Repeat the entries. Each one must match exactly.

## Available data
- - -

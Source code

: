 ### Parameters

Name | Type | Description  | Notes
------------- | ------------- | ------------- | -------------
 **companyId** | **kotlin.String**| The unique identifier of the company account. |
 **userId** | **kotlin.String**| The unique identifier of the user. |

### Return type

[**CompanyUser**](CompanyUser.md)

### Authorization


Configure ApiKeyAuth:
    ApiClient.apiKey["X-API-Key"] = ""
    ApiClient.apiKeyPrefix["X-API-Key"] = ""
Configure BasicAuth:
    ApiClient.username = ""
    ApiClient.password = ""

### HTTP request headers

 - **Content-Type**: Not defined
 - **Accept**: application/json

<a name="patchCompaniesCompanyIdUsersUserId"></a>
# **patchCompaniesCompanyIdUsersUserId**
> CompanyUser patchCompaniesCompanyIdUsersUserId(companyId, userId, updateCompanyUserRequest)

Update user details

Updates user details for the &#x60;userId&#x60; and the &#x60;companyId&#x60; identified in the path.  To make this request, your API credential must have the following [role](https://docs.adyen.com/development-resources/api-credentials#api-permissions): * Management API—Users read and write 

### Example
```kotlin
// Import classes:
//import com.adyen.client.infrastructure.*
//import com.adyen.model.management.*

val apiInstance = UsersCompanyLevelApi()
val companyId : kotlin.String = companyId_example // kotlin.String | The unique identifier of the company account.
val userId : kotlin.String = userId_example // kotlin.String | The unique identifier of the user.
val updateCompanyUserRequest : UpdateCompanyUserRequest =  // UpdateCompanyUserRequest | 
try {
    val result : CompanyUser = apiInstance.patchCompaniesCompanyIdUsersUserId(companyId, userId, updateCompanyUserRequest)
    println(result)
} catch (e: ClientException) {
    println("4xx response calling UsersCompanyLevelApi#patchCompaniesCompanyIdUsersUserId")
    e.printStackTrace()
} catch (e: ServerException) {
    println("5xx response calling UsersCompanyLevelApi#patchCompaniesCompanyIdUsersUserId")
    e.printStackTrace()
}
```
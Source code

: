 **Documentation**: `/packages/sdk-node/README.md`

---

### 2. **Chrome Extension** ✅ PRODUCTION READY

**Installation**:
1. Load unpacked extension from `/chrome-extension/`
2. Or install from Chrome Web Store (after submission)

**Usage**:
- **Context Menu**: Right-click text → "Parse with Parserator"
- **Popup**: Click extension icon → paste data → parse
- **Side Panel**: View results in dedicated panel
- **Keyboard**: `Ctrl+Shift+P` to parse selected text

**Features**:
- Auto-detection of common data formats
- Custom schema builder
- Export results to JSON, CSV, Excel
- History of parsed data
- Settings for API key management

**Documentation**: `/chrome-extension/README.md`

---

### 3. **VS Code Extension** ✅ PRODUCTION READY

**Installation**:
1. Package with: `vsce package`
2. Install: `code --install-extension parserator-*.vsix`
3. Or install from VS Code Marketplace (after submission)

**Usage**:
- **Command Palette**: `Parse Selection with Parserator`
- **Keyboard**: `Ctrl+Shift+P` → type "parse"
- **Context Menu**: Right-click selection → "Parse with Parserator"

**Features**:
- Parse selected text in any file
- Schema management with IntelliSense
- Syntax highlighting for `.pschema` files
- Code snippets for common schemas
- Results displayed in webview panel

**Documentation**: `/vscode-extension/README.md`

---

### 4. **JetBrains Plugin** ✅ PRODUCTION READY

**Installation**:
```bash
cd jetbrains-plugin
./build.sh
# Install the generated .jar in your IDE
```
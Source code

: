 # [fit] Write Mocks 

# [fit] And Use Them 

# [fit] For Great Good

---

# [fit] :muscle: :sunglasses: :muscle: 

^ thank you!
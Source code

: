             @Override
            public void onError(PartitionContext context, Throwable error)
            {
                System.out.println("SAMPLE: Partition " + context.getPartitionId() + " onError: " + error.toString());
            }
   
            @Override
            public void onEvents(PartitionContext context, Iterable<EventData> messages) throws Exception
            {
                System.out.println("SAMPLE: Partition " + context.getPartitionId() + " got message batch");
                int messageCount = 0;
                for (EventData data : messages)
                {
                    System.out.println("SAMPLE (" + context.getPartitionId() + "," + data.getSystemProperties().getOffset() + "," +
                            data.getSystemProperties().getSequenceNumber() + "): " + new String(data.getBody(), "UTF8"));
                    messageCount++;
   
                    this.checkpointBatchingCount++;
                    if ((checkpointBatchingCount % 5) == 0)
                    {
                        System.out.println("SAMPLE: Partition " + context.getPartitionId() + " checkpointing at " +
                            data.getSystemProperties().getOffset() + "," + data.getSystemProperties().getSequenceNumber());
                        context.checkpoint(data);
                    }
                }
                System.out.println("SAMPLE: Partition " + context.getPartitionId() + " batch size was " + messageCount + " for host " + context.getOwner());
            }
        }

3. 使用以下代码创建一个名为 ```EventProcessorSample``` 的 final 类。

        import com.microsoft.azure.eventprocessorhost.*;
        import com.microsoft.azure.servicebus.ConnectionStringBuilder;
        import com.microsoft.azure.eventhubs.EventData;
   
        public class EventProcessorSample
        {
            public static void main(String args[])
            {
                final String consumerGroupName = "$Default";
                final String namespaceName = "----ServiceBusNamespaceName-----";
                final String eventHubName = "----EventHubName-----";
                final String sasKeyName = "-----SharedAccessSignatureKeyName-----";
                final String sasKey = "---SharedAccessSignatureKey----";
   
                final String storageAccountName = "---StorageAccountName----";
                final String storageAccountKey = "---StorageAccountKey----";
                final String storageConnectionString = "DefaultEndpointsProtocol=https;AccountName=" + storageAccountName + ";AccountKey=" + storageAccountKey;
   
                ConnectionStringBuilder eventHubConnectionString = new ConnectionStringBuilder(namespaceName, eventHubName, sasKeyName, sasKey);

- - -

## Final answer
Source code

: ### Parameters

Name | Type | Description  | Notes
------------- | ------------- | ------------- | -------------
 **companyId** | **kotlin.String**| The unique identifier of the company account. |
 **userId** | **kotlin.String**| The unique identifier of the user. |

### Return type

[**CompanyUser**](CompanyUser.md)

### Authorization


Configure ApiKeyAuth:
    ApiClient.apiKey["X-API-Key"] = ""
    ApiClient.apiKeyPrefix["X-API-Key"] = ""
Configure BasicAuth:
    ApiClient.username = ""
    ApiClient.password = ""

### HTTP request headers

 - **Content-Type**: Not defined
 - **Accept**: application/json

<a name="patchCompaniesCompanyIdUsersUserId"></a>
# **patchCompaniesCompanyIdUsersUserId**
> CompanyUser patchCompaniesCompanyIdUsersUserId(companyId, userId, updateCompanyUserRequest)

Update user details

Updates user details for the &#x60;userId&#x60; and the &#x60;companyId&#x60; identified in the path.  To make this request, your API credential must have the following [role](https://docs.adyen.com/development-resources/api-credentials#api-permissions): * Management API—Users read and write 

### Example
```kotlin
// Import classes:
//import com.adyen.client.infrastructure.*
//import com.adyen.model.management.*

val apiInstance = UsersCompanyLevelApi()
val companyId : kotlin.String = companyId_example // kotlin.String | The unique identifier of the company account.
val userId : kotlin.String = userId_example // kotlin.String | The unique identifier of the user.
val updateCompanyUserRequest : UpdateCompanyUserRequest =  // UpdateCompanyUserRequest | 
try {
    val result : CompanyUser = apiInstance.patchCompaniesCompanyIdUsersUserId(companyId, userId, updateCompanyUserRequest)
    println(result)
} catch (e: ClientException) {
    println("4xx response calling UsersCompanyLevelApi#patchCompaniesCompanyIdUsersUserId")
    e.printStackTrace()
} catch (e: ServerException) {
    println("5xx response calling UsersCompanyLevelApi#patchCompaniesCompanyIdUsersUserId")
    e.printStackTrace()
}
```
Source code

: **Documentation**: `/packages/sdk-node/README.md`

---

### 2. **Chrome Extension** ✅ PRODUCTION READY

**Installation**:
1. Load unpacked extension from `/chrome-extension/`
2. Or install from Chrome Web Store (after submission)

**Usage**:
- **Context Menu**: Right-click text → "Parse with Parserator"
- **Popup**: Click extension icon → paste data → parse
- **Side Panel**: View results in dedicated panel
- **Keyboard**: `Ctrl+Shift+P` to parse selected text

**Features**:
- Auto-detection of common data formats
- Custom schema builder
- Export results to JSON, CSV, Excel
- History of parsed data
- Settings for API key management

**Documentation**: `/chrome-extension/README.md`

---

### 3. **VS Code Extension** ✅ PRODUCTION READY

**Installation**:
1. Package with: `vsce package`
2. Install: `code --install-extension parserator-*.vsix`
3. Or install from VS Code Marketplace (after submission)

**Usage**:
- **Command Palette**: `Parse Selection with Parserator`
- **Keyboard**: `Ctrl+Shift+P` → type "parse"
- **Context Menu**: Right-click selection → "Parse with Parserator"

**Features**:
- Parse selected text in any file
- Schema management with IntelliSense
- Syntax highlighting for `.pschema` files
- Code snippets for common schemas
- Results displayed in webview panel

**Documentation**: `/vscode-extension/README.md`

---

### 4. **JetBrains Plugin** ✅ PRODUCTION READY

**Installation**:
```bash
cd jetbrains-plugin
./build.sh
# Install the generated .jar in your IDE
```
Source code

: # [fit] Write Mocks 

# [fit] And Use Them 

# [fit] For Great Good

---

# [fit] :muscle: :sunglasses: :muscle: 

^ thank you!
Source code

:             @Override
            public void onError(PartitionContext context, Throwable error)
            {
                System.out.println("SAMPLE: Partition " + context.getPartitionId() + " onError: " + error.toString());
            }
   
            @Override
            public void onEvents(PartitionContext context, Iterable<EventData> messages) throws Exception
            {
                System.out.println("SAMPLE: Partition " + context.getPartitionId() + " got message batch");
                int messageCount = 0;
                for (EventData data : messages)
                {
                    System.out.println("SAMPLE (" + context.getPartitionId() + "," + data.getSystemProperties().getOffset() + "," +
                            data.getSystemProperties().getSequenceNumber() + "): " + new String(data.getBody(), "UTF8"));
                    messageCount++;
   
                    this.checkpointBatchingCount++;
                    if ((checkpointBatchingCount % 5) == 0)
                    {
                        System.out.println("SAMPLE: Partition " + context.getPartitionId() + " checkpointing at " +
                            data.getSystemProperties().getOffset() + "," + data.getSystemProperties().getSequenceNumber());
                        context.checkpoint(data);
                    }
                }
                System.out.println("SAMPLE: Partition " + context.getPartitionId() + " batch size was " + messageCount + " for host " + context.getOwner());
            }
        }

3. 使用以下代码创建一个名为 ```EventProcessorSample``` 的 final 类。

        import com.microsoft.azure.eventprocessorhost.*;
        import com.microsoft.azure.servicebus.ConnectionStringBuilder;
        import com.microsoft.azure.eventhubs.EventData;
   
        public class EventProcessorSample
        {
            public static void main(String args[])
            {
                final String consumerGroupName = "$Default";
                final String namespaceName = "----ServiceBusNamespaceName-----";
                final String eventHubName = "----EventHubName-----";
                final String sasKeyName = "-----SharedAccessSignatureKeyName-----";
                final String sasKey = "---SharedAccessSignatureKey----";
   
                final String storageAccountName = "---StorageAccountName----";
                final String storageAccountKey = "---StorageAccountKey----";
                final String storageConnectionString = "DefaultEndpointsProtocol=https;AccountName=" + storageAccountName + ";AccountKey=" + storageAccountKey;
   
                ConnectionStringBuilder eventHubConnectionString = new ConnectionStringBuilder(namespaceName, eventHubName, sasKeyName, sasKey);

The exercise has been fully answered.